[DATA EXTRACTS]
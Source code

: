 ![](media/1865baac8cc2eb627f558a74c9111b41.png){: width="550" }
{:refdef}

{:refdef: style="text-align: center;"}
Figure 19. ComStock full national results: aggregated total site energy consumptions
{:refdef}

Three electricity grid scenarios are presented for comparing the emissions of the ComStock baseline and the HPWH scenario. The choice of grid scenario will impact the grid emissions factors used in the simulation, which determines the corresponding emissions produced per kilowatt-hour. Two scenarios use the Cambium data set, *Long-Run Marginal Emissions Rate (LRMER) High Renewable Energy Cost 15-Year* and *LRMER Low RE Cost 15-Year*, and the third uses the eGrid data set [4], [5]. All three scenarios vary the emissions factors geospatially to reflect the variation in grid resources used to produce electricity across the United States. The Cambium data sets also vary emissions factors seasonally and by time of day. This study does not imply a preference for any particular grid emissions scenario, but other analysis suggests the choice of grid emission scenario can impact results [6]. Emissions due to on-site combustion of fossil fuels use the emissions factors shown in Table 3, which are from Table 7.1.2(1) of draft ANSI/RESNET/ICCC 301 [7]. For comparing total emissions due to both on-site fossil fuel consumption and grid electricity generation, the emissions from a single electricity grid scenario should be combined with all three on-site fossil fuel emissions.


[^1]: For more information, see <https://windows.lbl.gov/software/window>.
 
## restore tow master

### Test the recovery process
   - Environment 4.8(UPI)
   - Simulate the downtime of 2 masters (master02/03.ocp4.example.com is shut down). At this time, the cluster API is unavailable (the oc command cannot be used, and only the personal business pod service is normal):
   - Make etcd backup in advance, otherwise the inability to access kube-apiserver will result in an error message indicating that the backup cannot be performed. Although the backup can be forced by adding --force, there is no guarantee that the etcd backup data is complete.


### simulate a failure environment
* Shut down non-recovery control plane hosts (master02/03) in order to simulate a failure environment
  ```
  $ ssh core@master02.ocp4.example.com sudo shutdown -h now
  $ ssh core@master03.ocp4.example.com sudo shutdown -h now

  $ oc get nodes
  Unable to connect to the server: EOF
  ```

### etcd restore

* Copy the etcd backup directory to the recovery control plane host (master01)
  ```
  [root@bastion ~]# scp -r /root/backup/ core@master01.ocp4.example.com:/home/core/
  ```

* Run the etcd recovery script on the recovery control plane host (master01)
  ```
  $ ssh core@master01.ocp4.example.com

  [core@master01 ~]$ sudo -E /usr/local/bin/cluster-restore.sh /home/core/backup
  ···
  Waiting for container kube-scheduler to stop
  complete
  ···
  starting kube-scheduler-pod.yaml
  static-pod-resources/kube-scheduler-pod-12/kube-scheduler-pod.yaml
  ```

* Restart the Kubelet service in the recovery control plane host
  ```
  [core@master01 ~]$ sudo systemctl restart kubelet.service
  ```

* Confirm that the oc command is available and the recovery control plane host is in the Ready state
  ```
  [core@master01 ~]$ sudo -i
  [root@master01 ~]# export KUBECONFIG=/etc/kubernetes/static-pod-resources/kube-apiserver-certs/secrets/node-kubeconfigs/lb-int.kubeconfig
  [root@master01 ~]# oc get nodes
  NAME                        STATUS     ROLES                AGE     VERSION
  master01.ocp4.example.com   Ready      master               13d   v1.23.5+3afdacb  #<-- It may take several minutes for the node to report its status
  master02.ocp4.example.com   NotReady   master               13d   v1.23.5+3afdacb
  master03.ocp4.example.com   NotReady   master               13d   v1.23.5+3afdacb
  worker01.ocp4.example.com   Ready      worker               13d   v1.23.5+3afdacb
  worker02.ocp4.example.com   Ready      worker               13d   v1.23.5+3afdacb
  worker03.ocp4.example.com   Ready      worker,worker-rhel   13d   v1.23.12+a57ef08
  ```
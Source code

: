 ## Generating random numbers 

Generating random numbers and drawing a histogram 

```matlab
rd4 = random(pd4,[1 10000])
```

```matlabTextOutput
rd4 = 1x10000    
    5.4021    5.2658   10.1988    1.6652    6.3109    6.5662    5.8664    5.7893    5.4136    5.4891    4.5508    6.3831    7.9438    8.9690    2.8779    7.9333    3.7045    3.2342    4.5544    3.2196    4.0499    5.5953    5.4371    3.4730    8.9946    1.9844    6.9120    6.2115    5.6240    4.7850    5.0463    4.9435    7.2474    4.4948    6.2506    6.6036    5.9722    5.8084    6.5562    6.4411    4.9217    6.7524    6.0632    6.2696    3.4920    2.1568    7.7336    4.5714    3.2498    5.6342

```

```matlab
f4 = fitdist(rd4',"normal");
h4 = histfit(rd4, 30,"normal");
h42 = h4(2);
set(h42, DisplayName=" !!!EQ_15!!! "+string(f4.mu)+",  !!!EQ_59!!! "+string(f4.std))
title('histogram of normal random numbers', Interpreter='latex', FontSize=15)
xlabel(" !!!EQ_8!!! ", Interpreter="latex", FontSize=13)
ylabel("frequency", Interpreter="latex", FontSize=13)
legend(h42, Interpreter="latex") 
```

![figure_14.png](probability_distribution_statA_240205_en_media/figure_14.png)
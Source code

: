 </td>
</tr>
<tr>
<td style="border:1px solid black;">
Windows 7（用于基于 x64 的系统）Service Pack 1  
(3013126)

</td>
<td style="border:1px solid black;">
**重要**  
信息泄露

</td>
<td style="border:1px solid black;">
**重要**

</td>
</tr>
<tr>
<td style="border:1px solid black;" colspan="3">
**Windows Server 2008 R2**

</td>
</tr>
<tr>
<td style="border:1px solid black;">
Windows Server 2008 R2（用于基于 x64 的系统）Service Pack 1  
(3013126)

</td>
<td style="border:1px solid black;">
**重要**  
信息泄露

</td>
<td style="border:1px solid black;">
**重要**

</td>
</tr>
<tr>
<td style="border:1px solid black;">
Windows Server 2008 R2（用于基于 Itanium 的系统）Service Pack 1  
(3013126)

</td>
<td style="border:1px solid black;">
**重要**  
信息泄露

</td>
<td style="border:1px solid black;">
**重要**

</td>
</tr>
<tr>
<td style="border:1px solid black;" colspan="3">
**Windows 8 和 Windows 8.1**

[AIM OF THE TASK]
Copy only the lines in the listing that contain "sudo".

[PROBLEM SOLUTION]
  $ ssh core@master02.ocp4.example.com sudo shutdown -h now
  $ ssh core@master03.ocp4.example.com sudo shutdown -h now
  [core@master01 ~]$ sudo -E /usr/local/bin/cluster-restore.sh /home/core/backup
  [core@master01 ~]$ sudo systemctl restart kubelet.service
  [core@master01 ~]$ sudo -i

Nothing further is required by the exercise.